-------- DATA FOR REVIEW --------

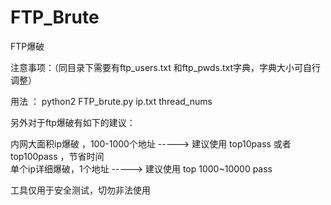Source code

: # FTP_Brute

FTP爆破

注意事项：（同目录下需要有ftp_users.txt 和ftp_pwds.txt字典，字典大小可自行调整）

用法 ：
python2  FTP_brute.py   ip.txt   thread_nums

另外对于ftp爆破有如下的建议：

内网大面积ip爆破 ，100-1000个地址   ----->   建议使用 top10pass 或者 top100pass ，节省时间  
单个ip详细爆破，1个地址 -----> 建议使用 top 1000~10000 pass 

工具仅用于安全测试，切勿非法使用
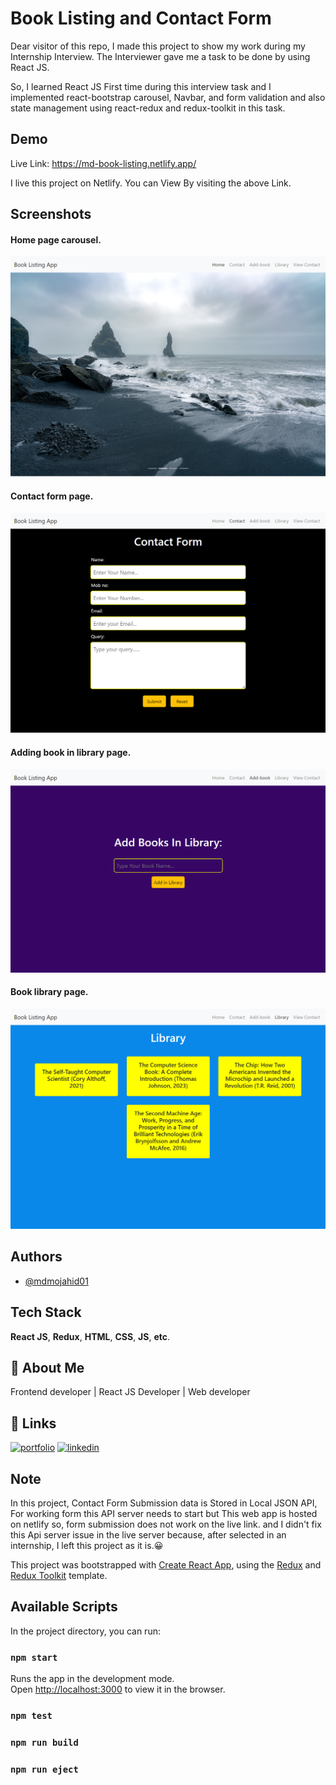 
# Book Listing and Contact Form

Dear visitor of this repo,
I made this project to show my work during my Internship Interview. The Interviewer gave me a task to be done by using React JS.

So, I learned React JS First time during this interview task and I implemented react-bootstrap carousel, Navbar, and form validation and also state management using react-redux and redux-toolkit in this task.

## Demo

Live Link: https://md-book-listing.netlify.app/

I live this project on Netlify. You can View By visiting the above Link.
## Screenshots
#### Home page carousel.
![App Screenshot](https://raw.githubusercontent.com/mdmojahid01/book-listing/master/project%20screenshot/1.png)
#### Contact form page.
![App Screenshot](https://raw.githubusercontent.com/mdmojahid01/book-listing/master/project%20screenshot/2.png)
#### Adding book in library page.
![App Screenshot](https://raw.githubusercontent.com/mdmojahid01/book-listing/master/project%20screenshot/3.png)
#### Book library page.
![App Screenshot](https://raw.githubusercontent.com/mdmojahid01/book-listing/master/project%20screenshot/4.png)

## Authors

- [@mdmojahid01](https://www.github.com/mdmojahid01)


## Tech Stack

 **React JS**, **Redux**, **HTML**, **CSS**, **JS**, **etc**.


## 🚀 About Me

Frontend developer | React JS Developer | Web developer


## 🔗 Links
[![portfolio](https://img.shields.io/badge/my_portfolio-000?style=for-the-badge&logo=ko-fi&logoColor=white)](https://mdmojahid.netlify.app/)
[![linkedin](https://img.shields.io/badge/linkedin-0A66C2?style=for-the-badge&logo=linkedin&logoColor=white)](https://www.linkedin.com/in/mdmojahid01)



## Note

In this project, Contact Form Submission data is Stored in Local JSON API, For working form this API server needs to start but This web app is hosted on netlify so, form submission does not work on the live link. and I didn't fix this Api server issue in the live server because, after selected in an internship, I left this project as it is.😀 

This project was bootstrapped with [Create React App](https://github.com/facebook/create-react-app), using the [Redux](https://redux.js.org/) and [Redux Toolkit](https://redux-toolkit.js.org/) template.

## Available Scripts
In the project directory, you can run:
### `npm start`
Runs the app in the development mode.<br />
Open [http://localhost:3000](http://localhost:3000) to view it in the browser.
### `npm test`
### `npm run build`
### `npm run eject`

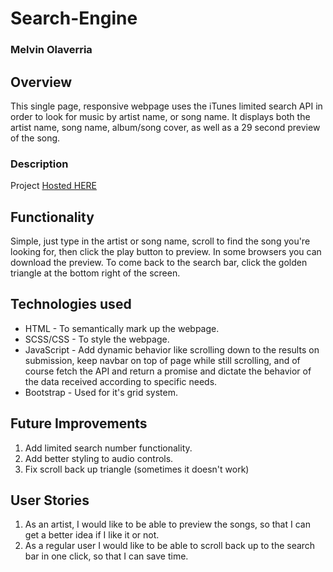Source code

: # Search-Engine
### Melvin Olaverria

## Overview 

This single page, responsive webpage uses the iTunes limited search API in order to look for 
music by artist name, or song name. It displays both the artist name, song name, album/song 
cover, as well as a 29 second preview of the song. 

### Description 
Project 
[Hosted HERE](https://melvinolaverria.github.io/Search-Engine/)

## Functionality 

Simple, just type in the artist or song name, scroll to find the song you're looking for, then click 
the play button to preview. In some browsers you can download the preview. To come back to the 
search bar, click the golden triangle at the bottom right of the screen. 

## Technologies used 

- HTML - To semantically mark up the webpage. 
- SCSS/CSS - To style the webpage. 
- JavaScript - Add dynamic behavior like scrolling down to the results on submission, keep
navbar on top of page while still scrolling, and of course fetch the API and return a promise
and dictate the behavior of the data received according to specific needs. 
- Bootstrap - Used for it's grid system. 

## Future Improvements 

1. Add limited search number functionality. 
2. Add better styling to audio controls. 
3. Fix scroll back up triangle (sometimes it doesn't work)

## User Stories 

1. As an artist, I would like to be able to preview the songs, so that I can get a better idea if I like it or not. 
2. As a regular user I would like to be able to scroll back up to the search bar in one click, so that I can save time. 
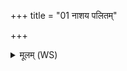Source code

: +++
title = "01 नाशय पलितम्"

+++
<details><summary>मूलम् (WS)</summary>

नाशय पलितं शीर्ष्णो यः कृष्णास्तन्व आभरः ।  
तमोषधे त्वं वर्धय केशं कृष्णतरं कृधि ॥ १ ॥
</details>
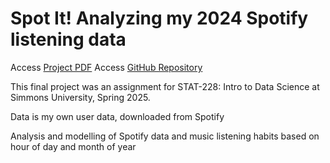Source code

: # Spot It! Analyzing my 2024 Spotify listening data

Access [Project PDF](https://jennleishman.github.io/Final-project/finalProject.pdf)
Access [GitHub Repository]()

This final project was an assignment for STAT-228: Intro to Data Science at Simmons University, Spring 2025. 

Data is my own user data, downloaded from Spotify

Analysis and modelling of Spotify data and music listening habits based on hour of day and month of year
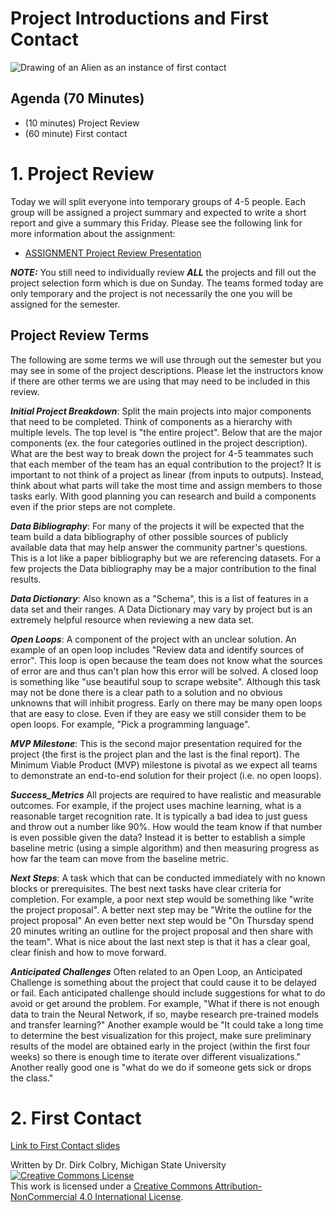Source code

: #  Project Introductions and First Contact


![Drawing of an Alien as an instance of first contact](https://lh6.googleusercontent.com/QaFKjplF03tmwvNIqhoHE1H5q-ntqNx6Bbc5fm5_b1KmUiJwPBq6y4KSQDFjrK4adxJozhjTeMlt68CtEKGpW_eFiO3-7k53xnU5JqIU9maUk_LR_82mMPfqqBwjnUkNMw=w488)


## Agenda (70 Minutes)

- (10 minutes) Project Review
- (60 minute) First contact


# 1. Project Review

Today we will split everyone into temporary groups of 4-5 people.  Each group will be assigned a project summary and expected to write a short report and give a summary this Friday. Please see the following link for more information about the assignment:

* [ASSIGNMENT Project Review Presentation](0829-ASSIGNMENT_Project_Review_Presentation.ipynb)

**_NOTE:_** You still need to individually review **_ALL_** the projects and fill out the project selection form which is due on Sunday. The teams formed today are only temporary and the project is not necessarily the one you will be assigned for the semester.

## Project Review Terms

The following are some terms we will use through out the semester but you may see in some of the project descriptions. Please let the instructors know if there are other terms we are using that may need to be included in this review.

**_Initial Project Breakdown_**: Split the main projects into major components that need to be completed.  Think of components as a hierarchy with multiple levels. The top level is "the entire project". Below that are the major components (ex. the four categories outlined in the project description). What are the best way to break down the project for 4-5 teammates such that each member of the team has an equal contribution to the project?  It is important to not think of a project as linear (from inputs to outputs).  Instead, think about what parts will take the most time and assign members to those tasks early. With good planning you can research and build a components even if the prior steps are not complete. 

**_Data Bibliography_**: For many of the projects it will be expected that the team build a data bibliography of other possible sources of publicly available data that may help answer the community partner's questions.   This is a lot like a paper bibliography but we are referencing datasets. For a few projects the Data bibliography may be a major contribution to the final results. 

**_Data Dictionary_**: Also known as a "Schema", this is a list of features in a data set and their ranges. A Data Dictionary may vary by project but is an extremely helpful resource when reviewing a new data set. 

**_Open Loops_**:  A component of the project with an unclear solution.  An example of an open loop includes "Review data and identify sources of error".  This loop is open because the team does not know what the sources of error are and thus can't plan how this error will be solved.  A closed loop is something like "use beautiful soup to scrape website".  Although this task may not be done there is a clear path to a solution and no obvious unknowns that will inhibit progress.  Early on there may be many open loops that are easy to close. Even if they are easy we still consider them to be open loops. For example, "Pick a programming language".

**_MVP Milestone_**: This is the second major presentation required for the project (the first is the project plan and the last is the final report).  The Minimum Viable Product (MVP) milestone is pivotal as we expect all teams to demonstrate an end-to-end solution for their project (i.e. no open loops).

**_Success_Metrics_** All projects are required to have realistic and measurable outcomes. For example, if the project uses machine learning, what is a reasonable target recognition rate. It is typically a bad idea to just guess and throw out a number like 90%. How would the team know if that number is even possible given the data?  Instead it is better to establish a simple baseline metric (using a simple algorithm) and then measuring progress as how far the team can move from the baseline metric.  

**_Next Steps_**:  A task which that can be conducted immediately with no known blocks or prerequisites.  The best next tasks have clear criteria for completion. For example, a poor next step would be something like "write the project proposal".  A better next step may be "Write the outline for the project proposal" An even better next step would be "On Thursday spend 20 minutes writing an outline for the project proposal and then share with the team". What is nice about the last next step is that it has a clear goal, clear finish and how to move forward. 

**_Anticipated Challenges_** Often related to an Open Loop, an Anticipated Challenge is something about the project that could cause it to be delayed or fail.  Each anticipated challenge should include suggestions for what to do avoid or get around the problem.  For example, "What if there is not enough data to train the Neural Network, if so, maybe research pre-trained models and transfer learning?"  Another example would be "It could take a long time to determine the best visualization for this project, make sure preliminary results of the model are obtained early in the project (within the first four weeks) so there is enough time to iterate over different visualizations."  Another really good one is "what do we do if someone gets sick or drops the class."


# 2. First Contact

[Link to First Contact slides](https://docs.google.com/presentation/d/1_x2RzXoo86E7DxmNonv_MGiWglHBh-I8wXMwZmQrAw4/edit?usp=sharing)

Written by Dr. Dirk Colbry, Michigan State University
<a rel="license" href="http://creativecommons.org/licenses/by-nc/4.0/"><img alt="Creative Commons License" style="border-width:0" src="https://i.creativecommons.org/l/by-nc/4.0/88x31.png" /></a><br />This work is licensed under a <a rel="license" href="http://creativecommons.org/licenses/by-nc/4.0/">Creative Commons Attribution-NonCommercial 4.0 International License</a>.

--------

# HOW TO COMPLETE THIS TASK
Filter the entries above and keep only the lines with the word "back".

# SOLUTION FOR THIS EXERCISE
the play button to preview. In some browsers you can download the preview. To come back to the 
3. Fix scroll back up triangle (sometimes it doesn't work)
2. As a regular user I would like to be able to scroll back up to the search bar in one click, so that I can save time. 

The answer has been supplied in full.